In accordance with at least an example, a method performed by a drilling rig control center, comprises receiving raw data for a first time segment, the raw data related to a drilling operation; deriving first drilling state measurements based on the raw data of the first time segment; deriving first formation state measurements based on the raw data of the first time segment; correlating the first derived drilling and formation state measurements of the first time segment with a second derived drilling and formation state measurements of a second time segment; and generating a control response based on the correlation.
In accordance with at least an example, a method for real-time optimization of a drilling operation, comprises receiving raw data of the drilling operation; extrapolating a mechanical specific energy of the drilling operation by providing the raw data to a trained system; extrapolating rock strata data where the drilling operation is performed by providing the raw data to the trained system; comparing the mechanical specific energy with a previously-stored mechanical specific energy of the drilling operation; comparing the first rock strata data with a previously stored rock strata data; and generating a control response based on the comparisons.

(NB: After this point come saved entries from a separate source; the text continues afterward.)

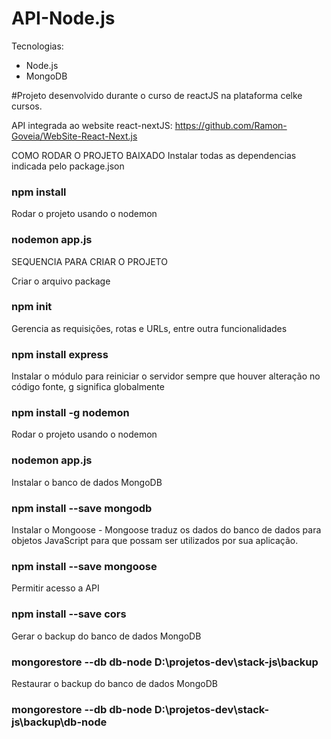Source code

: # API-Node.js

Tecnologias:
 - Node.js 
 - MongoDB

#Projeto desenvolvido durante o curso de reactJS na plataforma celke cursos.

API integrada ao website react-nextJS:
https://github.com/Ramon-Goveia/WebSite-React-Next.js


COMO RODAR O PROJETO BAIXADO
Instalar todas as dependencias indicada pelo package.json
### npm install

Rodar o projeto usando o nodemon 
### nodemon app.js


SEQUENCIA PARA CRIAR O PROJETO

Criar o arquivo package
### npm init

Gerencia as requisições, rotas e URLs, entre outra funcionalidades
### npm install express

Instalar o módulo para reiniciar o servidor sempre que houver alteração no código fonte, g significa globalmente
### npm install -g nodemon

Rodar o projeto usando o nodemon 
### nodemon app.js

Instalar o banco de dados MongoDB
### npm install --save mongodb

Instalar o Mongoose - Mongoose traduz os dados do banco de dados para objetos JavaScript para que possam ser utilizados por sua aplicação.
### npm install --save mongoose

Permitir acesso a API
### npm install --save cors

Gerar o backup do banco de dados MongoDB
### mongorestore --db db-node D:\projetos-dev\stack-js\backup

Restaurar o backup do banco de dados MongoDB
### mongorestore --db db-node D:\projetos-dev\stack-js\backup\db-node
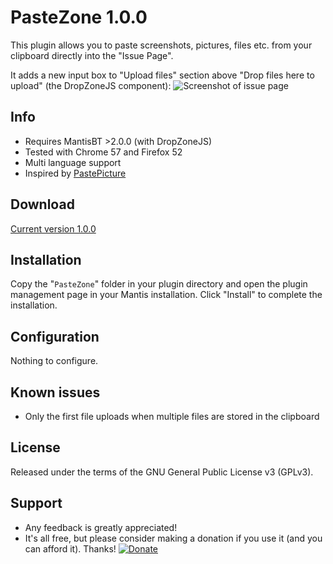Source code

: # PasteZone 1.0.0 #

This plugin allows you to paste screenshots, pictures, files etc. from your clipboard directly into the "Issue Page".

It adds a new input box to "Upload files" section above "Drop files here to upload" (the DropZoneJS component):
![Screenshot of issue page](https://github.com/pawelrojek/mantisbt-pastezone/blob/master/pastezone.png)


## Info ##
- Requires MantisBT >2.0.0 (with DropZoneJS)
- Tested with Chrome 57 and Firefox 52
- Multi language support
- Inspired by [PastePicture](https://github.com/mantisbt-plugins/PastePicture)


## Download ##
[Current version 1.0.0](https://github.com/pawelrojek/mantisbt-pastezone/blob/master/PasteZone-v1.0.0.zip)


## Installation ##
Copy the "`PasteZone`" folder in your plugin directory and open the plugin management page in your Mantis installation.
Click "Install" to complete the installation.


## Configuration ##
Nothing to configure.


## Known issues ##
 * Only the first file uploads when multiple files are stored in the clipboard


## License ##
Released under the terms of the GNU General Public License v3 (GPLv3).


## Support ##
 * Any feedback is greatly appreciated!
 * It's all free, but please consider making a donation if you use it (and you can afford it). Thanks!
[![Donate](https://www.paypalobjects.com/en_US/i/btn/btn_donateCC_LG.gif)](https://www.paypal.me/pawelrojek/4usd)


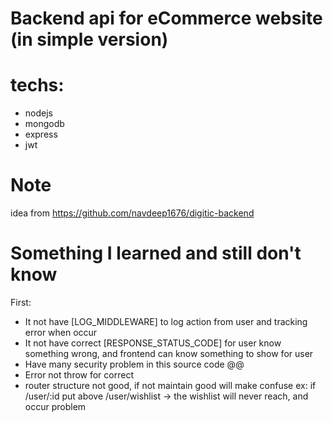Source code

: # Backend api for eCommerce website (in simple version)

# techs:

- nodejs
- mongodb
- express
- jwt

# Note

idea from https://github.com/navdeep1676/digitic-backend

# Something I learned and still don't know

First:

- It not have [LOG_MIDDLEWARE] to log action from user and tracking error when occur
- It not have correct [RESPONSE_STATUS_CODE] for user know something wrong, and frontend can know something to show for user
- Have many security problem in this source code @@
- Error not throw for correct
- router structure not good, if not maintain good will make confuse ex: if /user/:id put above /user/wishlist -> the wishlist will never reach, and occur problem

In accordance with at least an example, a system, comprises a drilling rig control center configured to: receive raw data for a first time segment, wherein the raw data is related to a drilling operation; derive a first drilling-state measurement based on the raw data of the first time segment; derive a first formation state measurements based on the raw data of the first time segment; correlate the first derived drilling and formation state measurements of the first time segment with a second derived drilling and formation state measurements of a second time segment; and generate a control response based on the correlation.
Embodiments described herein comprise a combination of features and characteristics intended to address various shortcomings associated with certain prior devices, systems, and methods. The foregoing has outlined rather broadly the features and technical characteristics of the disclosed embodiments in order that the detailed description that follows may be better understood. The various characteristics and features described above, as well as others, will be readily apparent to those skilled in the art upon reading the following detailed description, and by referring to the accompanying drawings. It should be appreciated that the conception and the specific embodiments disclosed may be readily utilized as a basis for modifying or designing other structures for carrying out the same purposes as the disclosed embodiments. It should also be realized that such equivalent constructions do not depart from the spirit and scope of the principles disclosed herein.
For a detailed description of various examples, reference will now be made to the accompanying drawings in which:
The drilling of wells during oil and gas exploration consumes a large portion of the cost involved. Drilling costs have increased substantially in recent years, considering that many of the new wells require oil and gas companies to dig much deeper than the wells of the past. The deeper wells are less-accessible, thus are much more complex to drill, and often cost higher than the wells that are relatively more-accessible. In addition, the extreme depths to which modern wells are now being drilled add many complications to the drilling process, including the cost and effort required to address drilling problems that may occur at such extreme depths and with such increased well complexity.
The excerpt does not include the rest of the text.